For one, the authoring platform is built on WordPress which has proven time and again to be both powerful and flexible as exemplified by solid edu projects like ds106, edublogs and UBC blogs. The PressBooks UI authoring experience for faculty should not be a big hurdle, especially if they have worked in WordPress before.

PressBooks allows us to create a well structured website for each book, as well as publish that same content to ePub, PDF and mobi (Amazon Kindle) formats. Create once, publish many times using transformations gives students and faculty maximum flexibility as to how they want their textbook content delivered. A caveat about PDF publishing. It does require additional software that is not open source – Prince XML – to produce the PDF outputs.
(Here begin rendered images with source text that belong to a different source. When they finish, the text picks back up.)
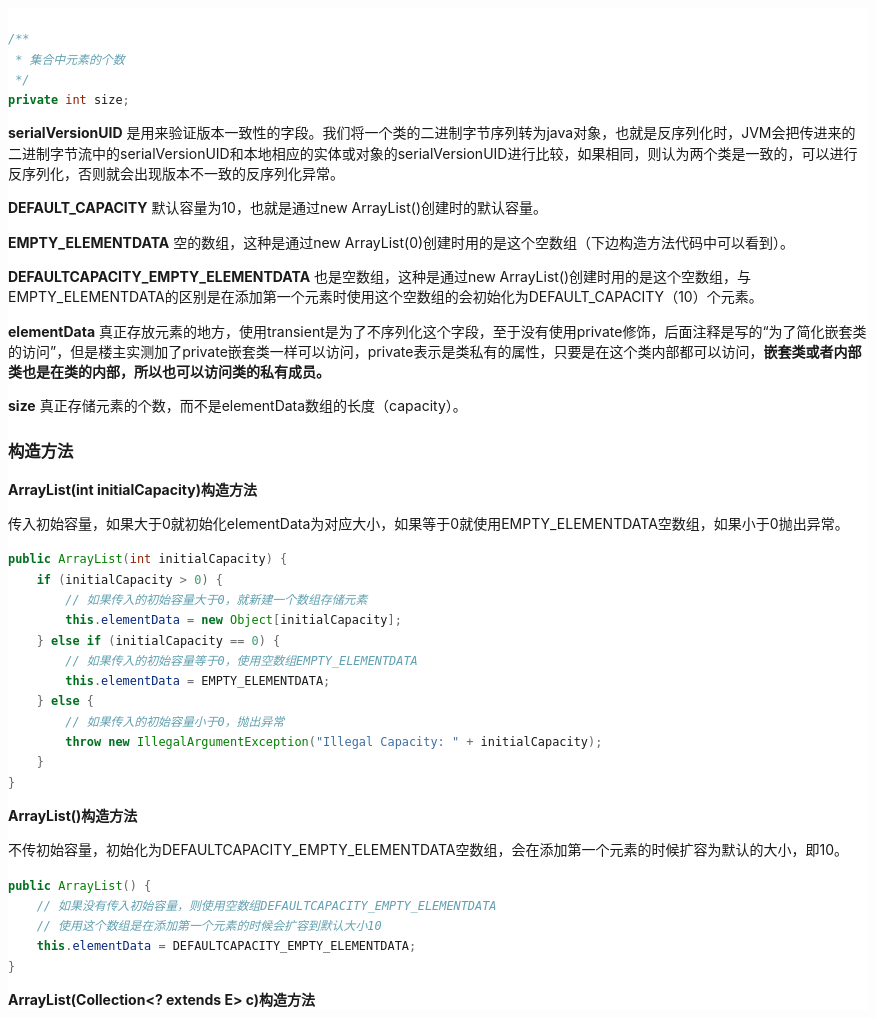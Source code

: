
 ```java

/**
 * 集合中元素的个数
 */
private int size;
```

**serialVersionUID** 是用来验证版本一致性的字段。我们将一个类的二进制字节序列转为java对象，也就是反序列化时，JVM会把传进来的二进制字节流中的serialVersionUID和本地相应的实体或对象的serialVersionUID进行比较，如果相同，则认为两个类是一致的，可以进行反序列化，否则就会出现版本不一致的反序列化异常。

**DEFAULT_CAPACITY** 默认容量为10，也就是通过new ArrayList()创建时的默认容量。

**EMPTY_ELEMENTDATA** 空的数组，这种是通过new ArrayList(0)创建时用的是这个空数组（下边构造方法代码中可以看到）。

**DEFAULTCAPACITY_EMPTY_ELEMENTDATA** 也是空数组，这种是通过new ArrayList()创建时用的是这个空数组，与EMPTY_ELEMENTDATA的区别是在添加第一个元素时使用这个空数组的会初始化为DEFAULT_CAPACITY（10）个元素。

**elementData** 真正存放元素的地方，使用transient是为了不序列化这个字段，至于没有使用private修饰，后面注释是写的“为了简化嵌套类的访问”，但是楼主实测加了private嵌套类一样可以访问，private表示是类私有的属性，只要是在这个类内部都可以访问，**嵌套类或者内部类也是在类的内部，所以也可以访问类的私有成员。**

**size** 真正存储元素的个数，而不是elementData数组的长度（capacity）。



### 构造方法

**ArrayList(int initialCapacity)构造方法**

传入初始容量，如果大于0就初始化elementData为对应大小，如果等于0就使用EMPTY_ELEMENTDATA空数组，如果小于0抛出异常。

```java
public ArrayList(int initialCapacity) {
    if (initialCapacity > 0) {
        // 如果传入的初始容量大于0，就新建一个数组存储元素
        this.elementData = new Object[initialCapacity];
    } else if (initialCapacity == 0) {
        // 如果传入的初始容量等于0，使用空数组EMPTY_ELEMENTDATA
        this.elementData = EMPTY_ELEMENTDATA;
    } else {
        // 如果传入的初始容量小于0，抛出异常
        throw new IllegalArgumentException("Illegal Capacity: " + initialCapacity);
    }
}
```

**ArrayList()构造方法**

不传初始容量，初始化为DEFAULTCAPACITY_EMPTY_ELEMENTDATA空数组，会在添加第一个元素的时候扩容为默认的大小，即10。

```java
public ArrayList() {
    // 如果没有传入初始容量，则使用空数组DEFAULTCAPACITY_EMPTY_ELEMENTDATA
    // 使用这个数组是在添加第一个元素的时候会扩容到默认大小10
    this.elementData = DEFAULTCAPACITY_EMPTY_ELEMENTDATA;
}
```

**ArrayList(Collection<? extends E> c)构造方法**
However, other than Prince, the project is open source. We felt this was particularly important considering that this is an open textbook project. Not only philosophically, but because it enables us to become part of a development community and contribute to the development of the plugin.

The web version produces a very nice, mobile and tablet friendly user experience. Not a lot of flash here, but very useable on a number of platforms.
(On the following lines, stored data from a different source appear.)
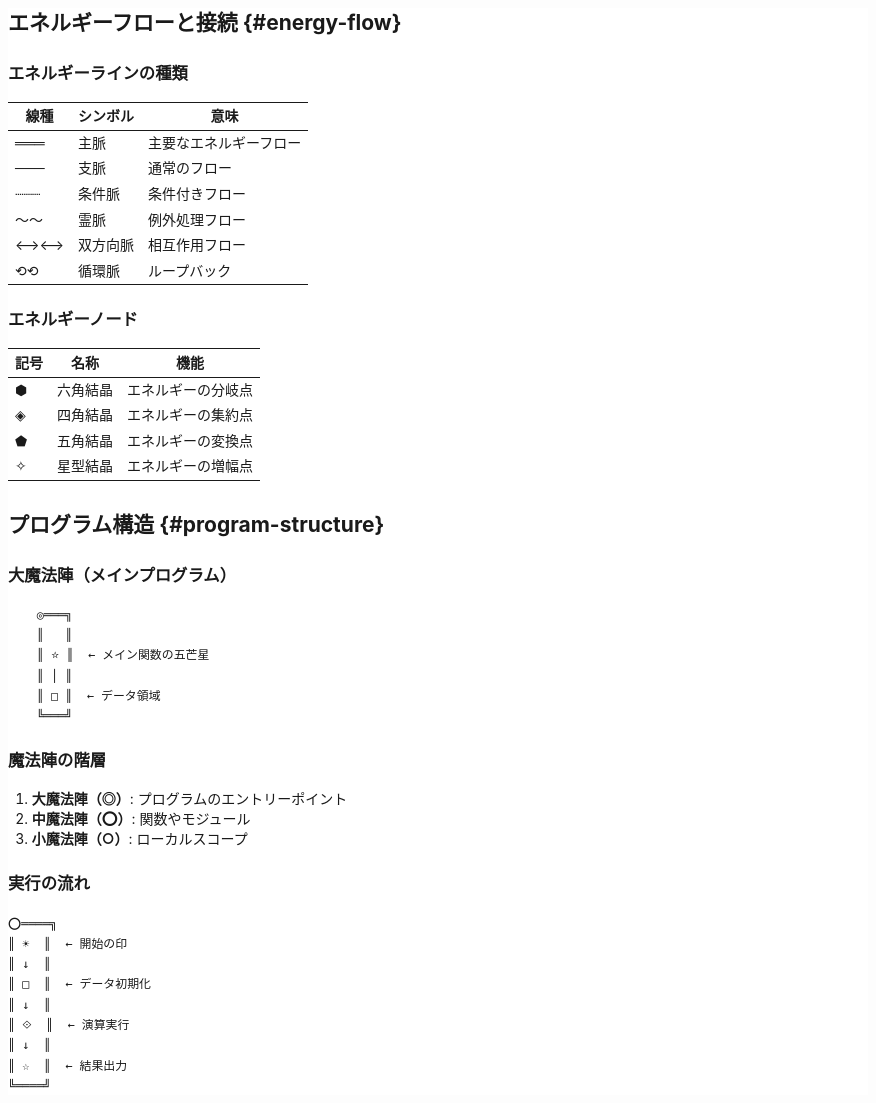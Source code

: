 ## エネルギーフローと接続 {#energy-flow}

### エネルギーラインの種類

| 線種 | シンボル | 意味 |
|------|----------|------|
| ═══ | 主脈 | 主要なエネルギーフロー |
| ─── | 支脈 | 通常のフロー |
| ┈┈┈ | 条件脈 | 条件付きフロー |
| ～～ | 霊脈 | 例外処理フロー |
| ⟷⟷ | 双方向脈 | 相互作用フロー |
| ⟲⟲ | 循環脈 | ループバック |

### エネルギーノード

| 記号 | 名称 | 機能 |
|------|------|------|
| ⬢ | 六角結晶 | エネルギーの分岐点 |
| ◈ | 四角結晶 | エネルギーの集約点 |
| ⬟ | 五角結晶 | エネルギーの変換点 |
| ✧ | 星型結晶 | エネルギーの増幅点 |

## プログラム構造 {#program-structure}

### 大魔法陣（メインプログラム）
```
    ◎═══╗
    ║   ║
    ║ ⭐ ║  ← メイン関数の五芒星
    ║ │ ║
    ║ □ ║  ← データ領域
    ╚═══╝
```

### 魔法陣の階層
1. **大魔法陣（◎）**: プログラムのエントリーポイント
2. **中魔法陣（⭕）**: 関数やモジュール
3. **小魔法陣（○）**: ローカルスコープ

### 実行の流れ
```
⭕════╗
║ ☀  ║  ← 開始の印
║ ↓  ║
║ □  ║  ← データ初期化
║ ↓  ║
║ ⟐  ║  ← 演算実行
║ ↓  ║
║ ☆  ║  ← 結果出力
╚════╝
```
It is web-based, meaning that there is no software download & install for authors.

Those are some of the reasons why we are working with PressBooks. But, as with all software, there are challenges. Perhaps the biggest is that it is a platform designed for ebooks and not etextbooks, and there is a difference. ebooks (particularly works of fiction) are written to be read in a linear fashion and a great deal of emphasis is placed on the written word. Textbooks, on the other hand, don’t always have the same linear narrative and often include additional pedagogically oriented content types like sidebars, indexes, q&a’s and other such material to hep students really understand the content.
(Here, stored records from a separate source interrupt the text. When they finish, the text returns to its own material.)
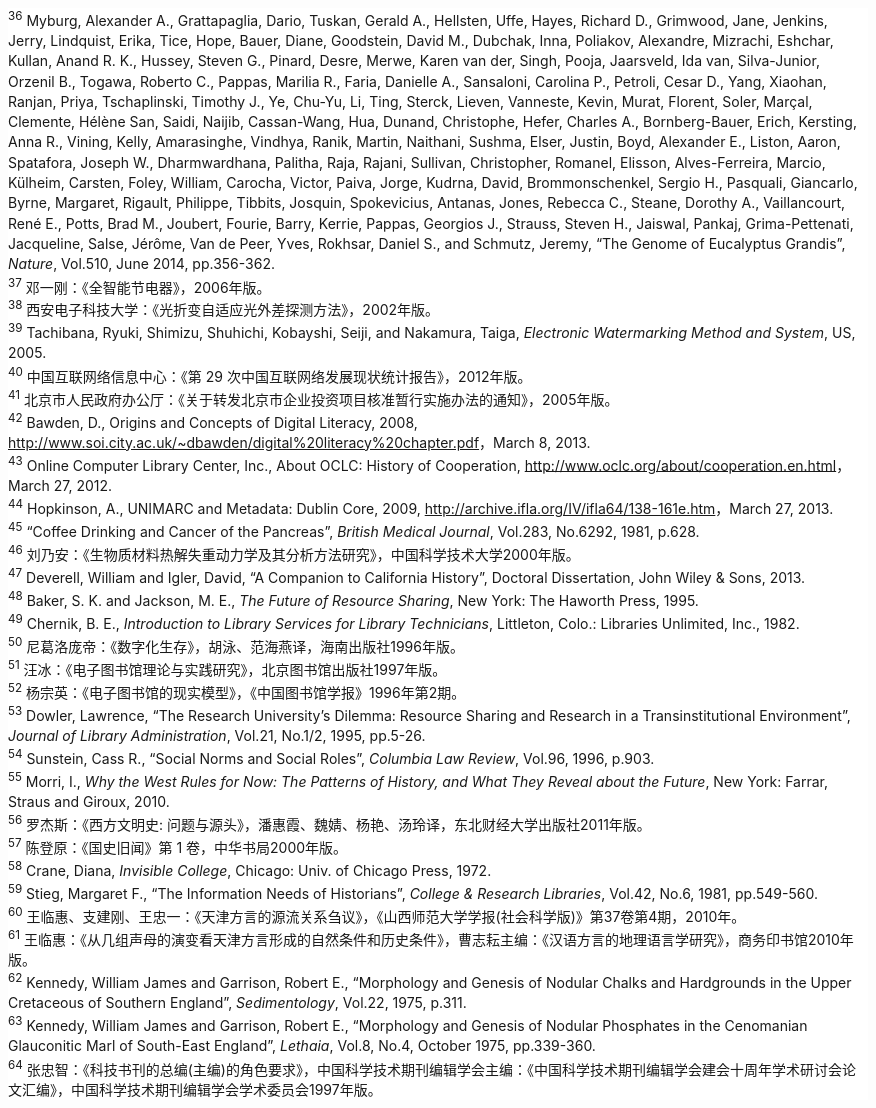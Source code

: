 <sup>36</sup> Myburg, Alexander A., Grattapaglia, Dario, Tuskan, Gerald A., Hellsten, Uffe, Hayes, Richard D., Grimwood, Jane, Jenkins, Jerry, Lindquist, Erika, Tice, Hope, Bauer, Diane, Goodstein, David M., Dubchak, Inna, Poliakov, Alexandre, Mizrachi, Eshchar, Kullan, Anand R. K., Hussey, Steven G., Pinard, Desre, Merwe, Karen van der, Singh, Pooja, Jaarsveld, Ida van, Silva-Junior, Orzenil B., Togawa, Roberto C., Pappas, Marilia R., Faria, Danielle A., Sansaloni, Carolina P., Petroli, Cesar D., Yang, Xiaohan, Ranjan, Priya, Tschaplinski, Timothy J., Ye, Chu-Yu, Li, Ting, Sterck, Lieven, Vanneste, Kevin, Murat, Florent, Soler, Marçal, Clemente, Hélène San, Saidi, Naijib, Cassan-Wang, Hua, Dunand, Christophe, Hefer, Charles A., Bornberg-Bauer, Erich, Kersting, Anna R., Vining, Kelly, Amarasinghe, Vindhya, Ranik, Martin, Naithani, Sushma, Elser, Justin, Boyd, Alexander E., Liston, Aaron, Spatafora, Joseph W., Dharmwardhana, Palitha, Raja, Rajani, Sullivan, Christopher, Romanel, Elisson, Alves-Ferreira, Marcio, Külheim, Carsten, Foley, William, Carocha, Victor, Paiva, Jorge, Kudrna, David, Brommonschenkel, Sergio H., Pasquali, Giancarlo, Byrne, Margaret, Rigault, Philippe, Tibbits, Josquin, Spokevicius, Antanas, Jones, Rebecca C., Steane, Dorothy A., Vaillancourt, René E., Potts, Brad M., Joubert, Fourie, Barry, Kerrie, Pappas, Georgios J., Strauss, Steven H., Jaiswal, Pankaj, Grima-Pettenati, Jacqueline, Salse, Jérôme, Van de Peer, Yves, Rokhsar, Daniel S., and Schmutz, Jeremy, “The Genome of Eucalyptus Grandis”, <i>Nature</i>, Vol.510, June 2014, pp.356-362.<br>
<sup>37</sup> 邓一刚：《全智能节电器》，2006年版。<br>
<sup>38</sup> 西安电子科技大学：《光折变自适应光外差探测方法》，2002年版。<br>
<sup>39</sup> Tachibana, Ryuki, Shimizu, Shuhichi, Kobayshi, Seiji, and Nakamura, Taiga, <i>Electronic Watermarking Method and System</i>, US, 2005.<br>
<sup>40</sup> 中国互联网络信息中心：《第 29 次中国互联网络发展现状统计报告》，2012年版。<br>
<sup>41</sup> 北京市人民政府办公厅：《关于转发北京市企业投资项目核准暂行实施办法的通知》，2005年版。<br>
<sup>42</sup> Bawden, D., Origins and Concepts of Digital Literacy, 2008, <a href="http://www.soi.city.ac.uk/~dbawden/digital%20literacy%20chapter.pdf">http://www.soi.city.ac.uk/~dbawden/digital%20literacy%20chapter.pdf</a>，March 8, 2013.<br>
<sup>43</sup> Online Computer Library Center, Inc., About OCLC: History of Cooperation, <a href="http://www.oclc.org/about/cooperation.en.html">http://www.oclc.org/about/cooperation.en.html</a>，March 27, 2012.<br>
<sup>44</sup> Hopkinson, A., UNIMARC and Metadata: Dublin Core, 2009, <a href="http://archive.ifla.org/IV/ifla64/138-161e.htm">http://archive.ifla.org/IV/ifla64/138-161e.htm</a>，March 27, 2013.<br>
<sup>45</sup> “Coffee Drinking and Cancer of the Pancreas”, <i>British Medical Journal</i>, Vol.283, No.6292, 1981, p.628.<br>
<sup>46</sup> 刘乃安：《生物质材料热解失重动力学及其分析方法研究》，中国科学技术大学2000年版。<br>
<sup>47</sup> Deverell, William and Igler, David, “A Companion to California History”, Doctoral Dissertation, John Wiley &#38; Sons, 2013.<br>
<sup>48</sup> Baker, S. K. and Jackson, M. E., <i>The Future of Resource Sharing</i>, New York: The Haworth Press, 1995.<br>
<sup>49</sup> Chernik, B. E., <i>Introduction to Library Services for Library Technicians</i>, Littleton, Colo.: Libraries Unlimited, Inc., 1982.<br>
<sup>50</sup> 尼葛洛庞帝：《数字化生存》，胡泳、范海燕译，海南出版社1996年版。<br>
<sup>51</sup> 汪冰：《电子图书馆理论与实践研究》，北京图书馆出版社1997年版。<br>
<sup>52</sup> 杨宗英：《电子图书馆的现实模型》，《中国图书馆学报》1996年第2期。<br>
<sup>53</sup> Dowler, Lawrence, “The Research University’s Dilemma: Resource Sharing and Research in a Transinstitutional Environment”, <i>Journal of Library Administration</i>, Vol.21, No.1/2, 1995, pp.5-26.<br>
<sup>54</sup> Sunstein, Cass R., “Social Norms and Social Roles”, <i>Columbia Law Review</i>, Vol.96, 1996, p.903.<br>
<sup>55</sup> Morri, I., <i>Why the West Rules for Now: The Patterns of History, and What They Reveal about the Future</i>, New York: Farrar, Straus and Giroux, 2010.<br>
<sup>56</sup> 罗杰斯：《西方文明史: 问题与源头》，潘惠霞、魏婧、杨艳、汤玲译，东北财经大学出版社2011年版。<br>
<sup>57</sup> 陈登原：《国史旧闻》第 1 卷，中华书局2000年版。<br>
<sup>58</sup> Crane, Diana, <i>Invisible College</i>, Chicago: Univ. of Chicago Press, 1972.<br>
<sup>59</sup> Stieg, Margaret F., “The Information Needs of Historians”, <i>College &#38; Research Libraries</i>, Vol.42, No.6, 1981, pp.549-560.<br>
<sup>60</sup> 王临惠、支建刚、王忠一：《天津方言的源流关系刍议》，《山西师范大学学报(社会科学版)》第37卷第4期，2010年。<br>
<sup>61</sup> 王临惠：《从几组声母的演变看天津方言形成的自然条件和历史条件》，曹志耘主编：《汉语方言的地理语言学研究》，商务印书馆2010年版。<br>
<sup>62</sup> Kennedy, William James and Garrison, Robert E., “Morphology and Genesis of Nodular Chalks and Hardgrounds in the Upper Cretaceous of Southern England”, <i>Sedimentology</i>, Vol.22, 1975, p.311.<br>
<sup>63</sup> Kennedy, William James and Garrison, Robert E., “Morphology and Genesis of Nodular Phosphates in the Cenomanian Glauconitic Marl of South-East England”, <i>Lethaia</i>, Vol.8, No.4, October 1975, pp.339-360.<br>
<sup>64</sup> 张忠智：《科技书刊的总编(主编)的角色要求》，中国科学技术期刊编辑学会主编：《中国科学技术期刊编辑学会建会十周年学术研讨会论文汇编》，中国科学技术期刊编辑学会学术委员会1997年版。<br>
There is also no search feature for the website versions of the book (you do get search capabilities if you use the ePub or PDF versions of the book as search is baked into both ePub and PDF reading software). But the website version of the book does not have a search engine, which we think is important for electronic resources that are often used as reference resources by students.

There are more pros and cons, which I will get into more detail in the future. But for now I wanted to get the “I’ve got to blog about PressBooks” monkey off my back and start the conversation as I know there is interest in BC about the platform.

 

Clint Lalonde

Just a guy writing some stuff, mostly for me these days on this particular blog. For my EdTech/OpenEd stuff, check out https://edtechfactotum.com/.

 

6 thoughts on “I really need to write some posts about PressBooks

    1. I've been playing a bit with both, mostly as conversion tools to move textbooks from one format to another. Both are good tools well suited to working primarily with ePub documents. I'll be writing about both in the future and the role they might play in our workflow. I don't think we'll be using Sigil much, but some people might like to work with it so we will have it on our list of recommended platforms. Calibre, however, is a real powerhouse of a tool for document conversion. It didn't do as clean a job of Word to ePub converting, but many of the existing open textbooks we are working in that are in Word are not well formatted and that would cause problems on whatever platform you used.

      Both are also fairly complex tools. Steep learning curves for both.

      I should have mentioned one of the requirements we had for an authoring/remix platform was that it be web-based and require no end user installation. Another reason why PB was attractive.

  1. Keep those PressBooks posts coming. I referenced it at a meeting of researchers at TRU today and there was definitely interest.

    1. Good to hear. I'm also putting some pressure on Brad to do some blogging about the programming he is doing as I think others would find that interesting. I'll keep nudging.